**Problem**
Exactly retype the lines from the top of the data through the line containing "C++0x 有一个移动语义的语言构造:R 值引用。", leaving out every picture.

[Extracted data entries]
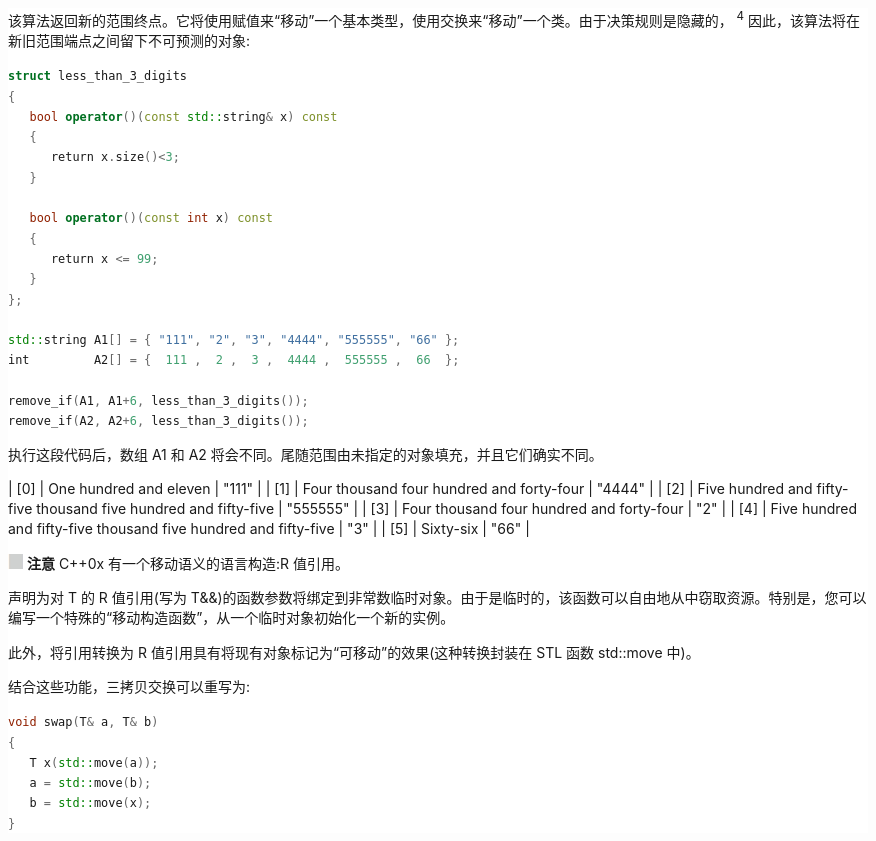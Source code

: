 该算法返回新的范围终点。它将使用赋值来“移动”一个基本类型，使用交换来“移动”一个类。由于决策规则是隐藏的， <sup class="calibre7">4</sup> 因此，该算法将在新旧范围端点之间留下不可预测的对象:

```cpp
struct less_than_3_digits
{
   bool operator()(const std::string& x) const
   {
      return x.size()<3;
   }

   bool operator()(const int x) const
   {
      return x <= 99;
   }
};

std::string A1[] = { "111", "2", "3", "4444", "555555", "66" };
int         A2[] = {  111 ,  2 ,  3 ,  4444 ,  555555 ,  66  };

remove_if(A1, A1+6, less_than_3_digits());
remove_if(A2, A2+6, less_than_3_digits());
```

执行这段代码后，数组 A1 和 A2 将会不同。尾随范围由未指定的对象填充，并且它们确实不同。

| [0] | One hundred and eleven | "111" |
| [1] | Four thousand four hundred and forty-four | "4444" |
| [2] | Five hundred and fifty-five thousand five hundred and fifty-five | "555555" |
| [3] | Four thousand four hundred and forty-four | "2" |
| [4] | Five hundred and fifty-five thousand five hundred and fifty-five | "3" |
| [5] | Sixty-six | "66" |

![Image](img/image00563.jpeg) **注意** C++0x 有一个移动语义的语言构造:R 值引用。

声明为对 T 的 R 值引用(写为 T&&)的函数参数将绑定到非常数临时对象。由于是临时的，该函数可以自由地从中窃取资源。特别是，您可以编写一个特殊的“移动构造函数”，从一个临时对象初始化一个新的实例。

此外，将引用转换为 R 值引用具有将现有对象标记为“可移动”的效果(这种转换封装在 STL 函数 std::move 中)。

结合这些功能，三拷贝交换可以重写为:

```cpp
void swap(T& a, T& b)
{
   T x(std::move(a));
   a = std::move(b);
   b = std::move(x);
}
```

**Task response**
Source code

: 该算法返回新的范围终点。它将使用赋值来“移动”一个基本类型，使用交换来“移动”一个类。由于决策规则是隐藏的， <sup class="calibre7">4</sup> 因此，该算法将在新旧范围端点之间留下不可预测的对象:

```cpp
struct less_than_3_digits
{
   bool operator()(const std::string& x) const
   {
      return x.size()<3;
   }

   bool operator()(const int x) const
   {
      return x <= 99;
   }
};

std::string A1[] = { "111", "2", "3", "4444", "555555", "66" };
int         A2[] = {  111 ,  2 ,  3 ,  4444 ,  555555 ,  66  };

remove_if(A1, A1+6, less_than_3_digits());
remove_if(A2, A2+6, less_than_3_digits());
```

执行这段代码后，数组 A1 和 A2 将会不同。尾随范围由未指定的对象填充，并且它们确实不同。

| [0] | One hundred and eleven | "111" |
| [1] | Four thousand four hundred and forty-four | "4444" |
| [2] | Five hundred and fifty-five thousand five hundred and fifty-five | "555555" |
| [3] | Four thousand four hundred and forty-four | "2" |
| [4] | Five hundred and fifty-five thousand five hundred and fifty-five | "3" |
| [5] | Sixty-six | "66" |

![Image](img/image00563.jpeg) **注意** C++0x 有一个移动语义的语言构造:R 值引用。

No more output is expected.